**What you will do**:
Your task is to find every line of the data that holds the string "created" and copy it.
┌──
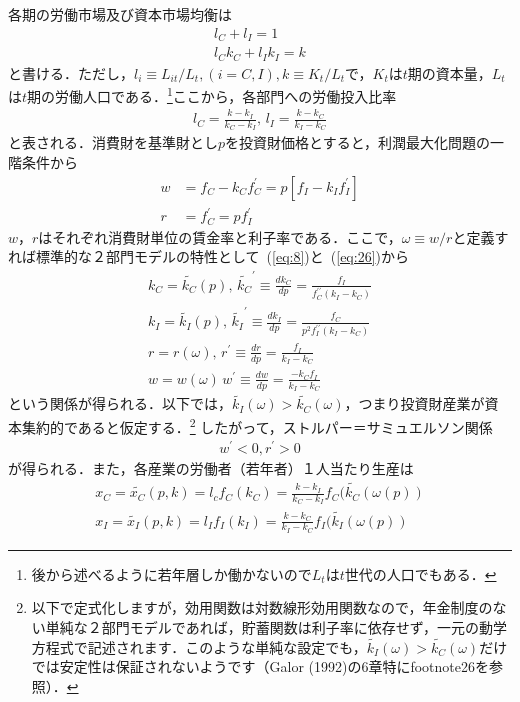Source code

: \documentclass[12pt,a4paper]{jsarticle}
\begin{document}
各期の労働市場及び資本市場均衡は
\begin{align}
 l_{C} +  l_{I} =1 \\
 l_{C} k_{C}+  l_{I} k_{I}= k
\end{align}
と書ける．ただし，$l_{i} \equiv L_{it}/L_{t},  (i = C,I), k \equiv K_{t}/L_{t}$で，$K_{t}$は$t$期の資本量，$L_{t}$は$t$期の労働人口である．\footnote{
後から述べるように若年層しか働かないので$L_{t}$は$t$世代の人口でもある．
}ここから，各部門への労働投入比率
\begin{align}
 l_{C} = \frac{k-k_{I}}{k_{C}-k_{I}}, \,  l_{I} = \frac{k-k_{C}}{k_{I}-k_{C}}
\end{align}
と表される．消費財を基準財とし$p$を投資財価格とすると，利潤最大化問題の一階条件から
\begin{align}
 w &= f_{C} - k_{C} f_{C}^{\prime} = p \left[f_{I} - k_{I} f_{I}^{\prime} \right]  \label{eq:8}\\
r &= f_{C}^{\prime} =  p f_{I}^{\prime} \label{eq:26}
\end{align}
$w$，$r$はそれぞれ消費財単位の賃金率と利子率である．ここで，$\omega \equiv w/r$と定義すれば標準的な２部門モデルの特性として~(\ref{eq:8})と~(\ref{eq:26})から
\begin{align}
 k_{C} =\tilde{k_{C}}(p),  \, \tilde{k_{C}}^{\prime} \equiv \frac{d k_{C}}{dp} = \frac{f_{I}}{f_{C}^{\prime \prime} (k_{I} -k_{C})} \\
 k_{I} =\tilde{k_{I}}(p),  \, \tilde{k_{I}}^{\prime} \equiv \frac{d k_{I}}{dp} = \frac{f_{C}}{p^{2}f_{I}^{\prime \prime} (k_{I} -k_{C})} \\
 r =r(\omega), \, r^{\prime} \equiv \frac{dr}{dp} = \frac{f_{I}}{k_{I} -k_{C}} \\
 w = w(\omega) \, w^{\prime} \equiv  \frac{dw}{dp} = \frac{ -k_{C}  f_{I}} {k_{I} -k_{C}}\label{eq:17}
\end{align}
という関係が得られる．以下では，$\tilde{k_{I}}(\omega) > \tilde{k_{C}}(\omega)$，つまり投資財産業が資本集約的であると仮定する．\footnote{以下で定式化しますが，効用関数は対数線形効用関数なので，年金制度のない単純な２部門モデルであれば，貯蓄関数は利子率に依存せず，一元の動学方程式で記述されます．このような単純な設定でも，$\tilde{k_{I}}(\omega) > \tilde{k_{C}}(\omega)$だけでは安定性は保証されないようです（Galor (1992)の6章特にfootnote26を参照）．}
したがって，ストルパー＝サミュエルソン関係
\begin{align}
w^\prime <0, r^{\prime}>0 \label{eq:7}
\end{align}
が得られる．また，各産業の労働者（若年者）１人当たり生産は
\begin{align}
 x_{C} = \tilde{ x_{C}}(p, k) = l_{c}f_{C}(k_{C}) = \frac{k-k_{I}}{k_{C}-k_{I}} f_{C}(\tilde{k_{C}}(\omega(p))  \label{eq:11}\\
x_{I} = \tilde{ x_{I}}(p, k) = l_{I}f_{I}(k_{I}) = \frac{k -k_{C}}{k_{I}-k_{C}} f_{I}(\tilde{k_{I}}(\omega(p)) \label{eq:12}
\end{align}
\end{document}
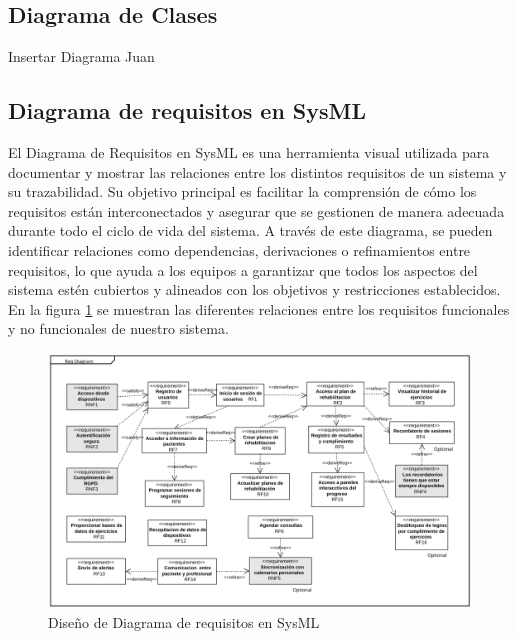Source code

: \documentclass{article}
\begin{document}
\subsection{Diagrama de Clases}

Insertar Diagrama Juan

\subsection{Diagrama de requisitos en  SysML}

El Diagrama de Requisitos en SysML es una herramienta visual utilizada para documentar y mostrar las relaciones entre los distintos requisitos de un sistema y su trazabilidad. Su objetivo principal es facilitar la comprensión de cómo los requisitos están interconectados y asegurar que se gestionen de manera adecuada durante todo el ciclo de vida del sistema. A través de este diagrama, se pueden identificar relaciones como dependencias, derivaciones o refinamientos entre requisitos, lo que ayuda a los equipos a garantizar que todos los aspectos del sistema estén cubiertos y alineados con los objetivos y restricciones establecidos.
\\

En la figura \ref{fig:SysML} se muestran las diferentes relaciones entre los requisitos funcionales y no funcionales de nuestro sistema.

\begin{figure}
	\begin{center} 
		\includegraphics[width=1\textwidth]{images/SysML.png}
		\caption{Diseño de Diagrama de requisitos en SysML}
		\label{fig:SysML}
	\end{center}
\end{figure}
\end{document}

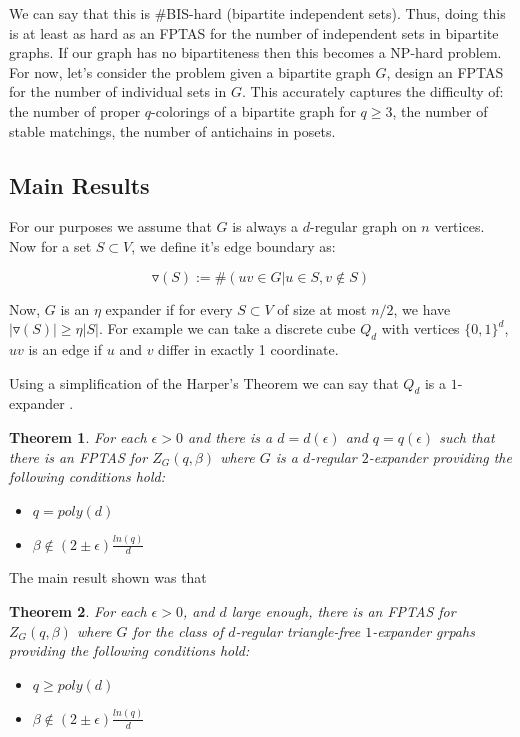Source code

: \documentclass{article}
\newtheorem{theorem}{Theorem}
\begin{document}
\noindent We can say that this is \#BIS-hard (bipartite independent sets). Thus, doing this is at least as hard as an FPTAS for the number of independent sets in bipartite graphs. If our graph has no bipartiteness then this becomes a NP-hard problem.\\

\noindent For now, let's consider the problem given a bipartite graph $G$, design an FPTAS for the number of individual sets in $G$. This accurately captures the difficulty of: the number of proper $q$-colorings of a bipartite graph for $q \geq 3$, the number of stable matchings, the number of antichains in posets.

\subsection{Main Results}

\noindent For our purposes we assume that $G$ is always a $d$-regular graph on $n$ vertices. Now for a set $S \subset V$, we define it's edge boundary as:

\begin{equation*}
    \triangledown(S) := \# (uv \in G | u \in S, v \notin S)
\end{equation*}

\noindent Now, $G$ is an $\eta$ expander if for every $S \subset V$ of size at most $n/2$, we have $|\triangledown(S)| \geq \eta|S|$. For example we can take a discrete cube $Q_d$ with vertices $\{0,1\}^d$, $uv$ is an edge if $u$ and $v$ differ in exactly 1 coordinate.

\noindent Using a simplification of the Harper's Theorem we can say that $Q_d$ is a $1$-expander \cite{frankl1981short}.\\

\begin{theorem}
For each $\epsilon > 0$ and there is a $d=d(\epsilon)$ and $q = q(\epsilon)$ such that there is an FPTAS for $Z_G(q, \beta)$ where $G$ is a $d$-regular $2$-expander providing the following conditions hold:

\begin{itemize}
    \item $q=poly(d)$
    \item $\beta \notin (2 \pm \epsilon)\frac{ln(q)}{d}$
\end{itemize}
\end{theorem}

\noindent The main result shown was that 

\begin{theorem}
For each $\epsilon > 0$, and $d$ large enough, there is an FPTAS for $Z_G(q, \beta)$ where $G$ for the class of $d$-regular triangle-free $1$-expander grpahs providing the following conditions hold:

\begin{itemize}
    \item $q \geq poly(d)$
    \item $\beta \notin (2 \pm \epsilon)\frac{ln(q)}{d}$
\end{itemize}
\end{theorem}
\end{document}
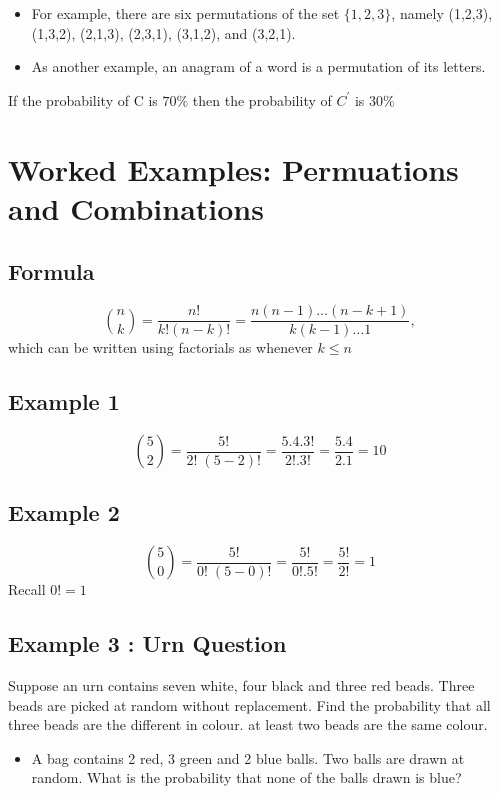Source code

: \documentclass[12pt]{report}
\begin{document}
{\begin{itemize}
			\item For example, there are six permutations of the set $\{1,2,3\}$, namely (1,2,3), (1,3,2), (2,1,3), (2,3,1), (3,1,2), and (3,2,1). 
			\item As another example, an anagram of a word is a permutation of its letters. 
			
		\end{itemize}
		
If the probability of C is $70 \%$ then the probability of $C^{\prime}$ is $30\%$		

\section*{Worked Examples: Permuations and Combinations}

\subsection*{Formula}
\[ \binom nk  = \frac{n!}{k!(n-k)!} = \frac{n(n-1)\ldots(n-k+1)}{k(k-1)\dots 1},\]
which can be written using factorials as  whenever $k\leq n$

\subsection*{Example 1}

\[ \binom 5 2  = \frac{5!}{2!\;(5-2)!} = \frac{5.4.3!}{2! .3!} = \frac{5.4}{2.1} = 10\]

\subsection*{Example 2}

\[ \binom 5 0   = \frac{5!}{0!\;(5-0)!} = \frac{5!}{0! .5!} = \frac{5!}{2!} = 1\]
Recall $0! =1$
\subsection*{Example 3 :  Urn Question}	

Suppose an urn contains seven white, four black and three red beads. Three beads are picked at random without replacement.
Find the probability that all three beads are the different in colour.
at least two beads are the same colour.
\begin{itemize}	
	\item A bag contains 2 red, 3 green and 2 blue balls. Two balls are drawn at random. What is the probability that none of the balls drawn is blue?
	


\end{itemize}}
\end{document}
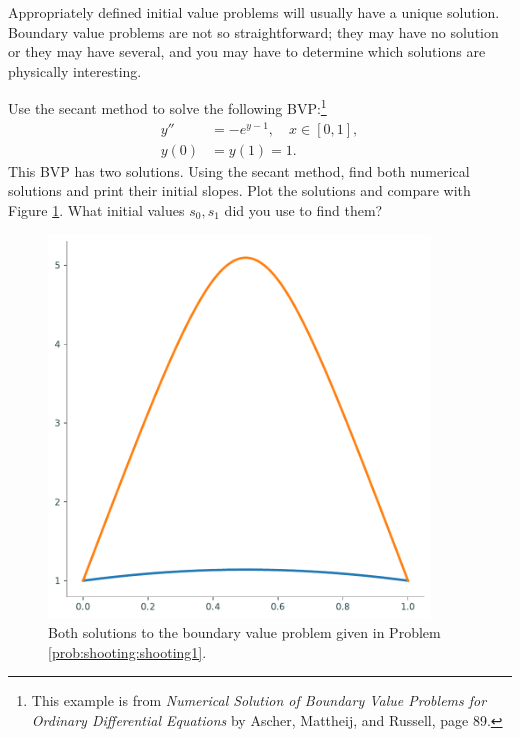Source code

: 
\begin{problem}
\label{prob:shooting:shooting1}
Appropriately defined initial value problems will usually have a unique solution.
Boundary value problems are not so straightforward; they may have no solution or they may have several, and you may have to determine which solutions are physically interesting.

Use the secant method to solve the following BVP:\footnote{This example is from \textit{Numerical Solution of Boundary Value Problems for Ordinary Differential Equations} by Ascher, Mattheij, and Russell, page 89.}
\begin{equation*}
\begin{split}
y'' &= -e^{y-1}, \quad x \in [0,1],\\
y(0) &=y(1) =1.
\end{split}
\end{equation*}
This BVP has two solutions.
Using the secant method, find both numerical solutions and print their initial slopes.
Plot the solutions and compare with Figure \ref{fig:shooting:shooting1}.
What initial values $s_0, s_1$ did you use to find them?
\end{problem}

\begin{figure}[H]
\includegraphics[height=4in]{figures/problem1.pdf}
\caption{Both solutions to the boundary value problem given in Problem \ref{prob:shooting:shooting1}.}
\label{fig:shooting:shooting1}
\end{figure}

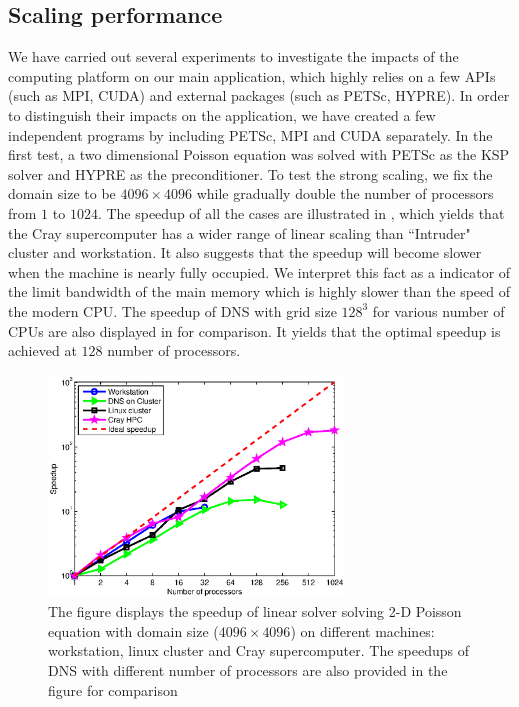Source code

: \subsection{Scaling performance}
We have carried out several experiments to investigate the impacts of the
computing platform on our main application, which highly relies on a
few APIs (such as MPI, CUDA) and external packages (such as
PETSc, HYPRE).  In order to distinguish their impacts on the application, we have
created a few independent programs by including PETSc, MPI and CUDA separately.
In the first test, a two dimensional Poisson equation was solved with PETSc as
the KSP solver and HYPRE as the preconditioner. To test the strong scaling, we
fix the domain size to be $4096\times 4096$ while gradually double the number
of processors from $1$ to $1024$. The speedup of all the cases are illustrated in , 
which yields that the Cray supercomputer has a wider range of linear scaling than ``Intruder" cluster
and workstation. It also suggests that the speedup will become slower
when the machine is nearly fully occupied. We interpret this fact as a
indicator of the limit bandwidth of the main memory which is highly slower than
the speed of the modern CPU. The speedup of DNS with grid size $128^3$ for various 
number of CPUs are also displayed in  for comparison. It yields 
that the optimal speedup is achieved at $128$ number of processors.  

\begin{figure}[!htbp]\center
\includegraphics[width=0.7\textwidth]{Figures/petsc_scaling}
\caption{The figure displays the speedup of linear solver solving 2-D Poisson equation with domain size ($4096\times 4096$) on different machines: workstation, linux cluster and Cray supercomputer. The speedups of DNS with different number of processors are also provided in the figure for comparison\label{petsc_speedup}}
\end{figure}

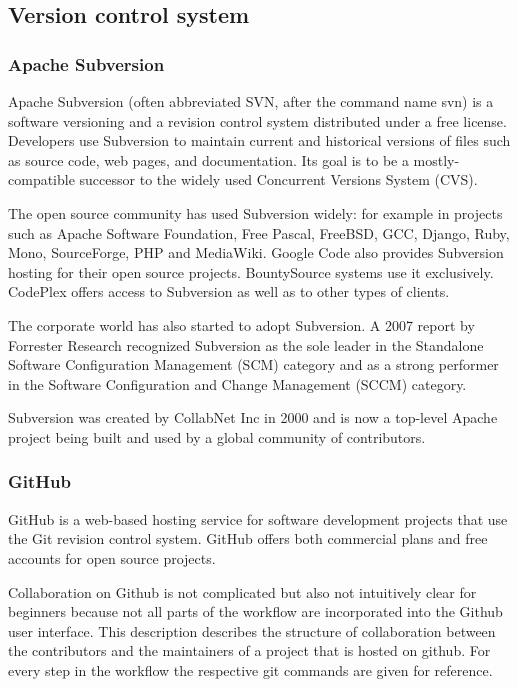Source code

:\subsection{Version control system}

\subsubsection{Apache Subversion}

Apache Subversion (often abbreviated SVN, after the command name svn) is a software versioning and a revision control system distributed under a free license. Developers use Subversion to maintain current and historical versions of files such as source code, web pages, and documentation. Its goal is to be a mostly-compatible successor to the widely used Concurrent Versions System (CVS).\newline

The open source community has used Subversion widely: for example in projects such as Apache Software Foundation, Free Pascal, FreeBSD, GCC, Django, Ruby, Mono, SourceForge, PHP and MediaWiki. Google Code also provides Subversion hosting for their open source projects. BountySource systems use it exclusively. CodePlex offers access to Subversion as well as to other types of clients.\newline

The corporate world has also started to adopt Subversion. A 2007 report by Forrester Research recognized Subversion as the sole leader in the Standalone Software Configuration Management (SCM) category and as a strong performer in the Software Configuration and Change Management (SCCM) category.\newline

Subversion was created by CollabNet Inc in 2000 and is now a top-level Apache project being built and used by a global community of contributors.

\subsubsection{GitHub}

GitHub is a web-based hosting service for software development projects that use the Git revision control system. GitHub offers both commercial plans and free accounts for open source projects.\newline

Collaboration on Github is not complicated but also not intuitively clear for beginners because not all parts of the workflow are incorporated into the Github user interface. This description describes the structure of collaboration between the contributors and the maintainers of a project that is hosted on github. For every step in the workflow the respective git commands are given for reference.\newline

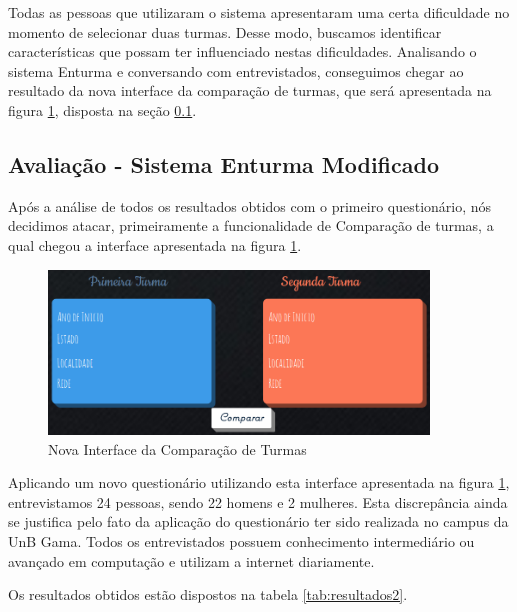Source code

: Todas as pessoas que utilizaram o sistema apresentaram uma certa dificuldade no momento de selecionar duas turmas. Desse modo, buscamos identificar características que possam ter influenciado nestas dificuldades. Analisando o sistema Enturma e conversando com entrevistados, conseguimos chegar ao resultado da nova interface da comparação de turmas, que será apresentada na figura \ref{img:novaComparacao}, disposta na seção \ref{sub:avalia_o_sistema_enturma_}.


\subsection{Avaliação - Sistema Enturma Modificado} %
\label{sub:avalia_o_sistema_enturma_}

Após a análise de todos os resultados obtidos com o primeiro questionário, nós decidimos atacar, primeiramente a funcionalidade de Comparação de turmas, a qual chegou a interface apresentada na figura \ref{img:novaComparacao}.

\begin{figure}[H]
	\centering
	\includegraphics[width=0.9\textwidth]{imagens/novoComparar}
	\caption{Nova Interface da Comparação de Turmas}
	\label{img:novaComparacao}
\end{figure}

Aplicando um novo questionário utilizando esta interface apresentada na figura \ref{img:novaComparacao}, entrevistamos 24 pessoas, sendo 22 homens e 2 mulheres. Esta discrepância ainda se justifica pelo fato da aplicação do questionário ter sido realizada no campus da UnB Gama. Todos os entrevistados possuem conhecimento intermediário ou avançado em computação e utilizam a internet diariamente. 

Os resultados obtidos estão dispostos na tabela \ref{tab:resultados2}.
└──
**Answer section**:
created a few independent programs by including PETSc, MPI and CUDA separately.
Subversion was created by CollabNet Inc in 2000 and is now a top-level Apache project being built and used by a global community of contributors.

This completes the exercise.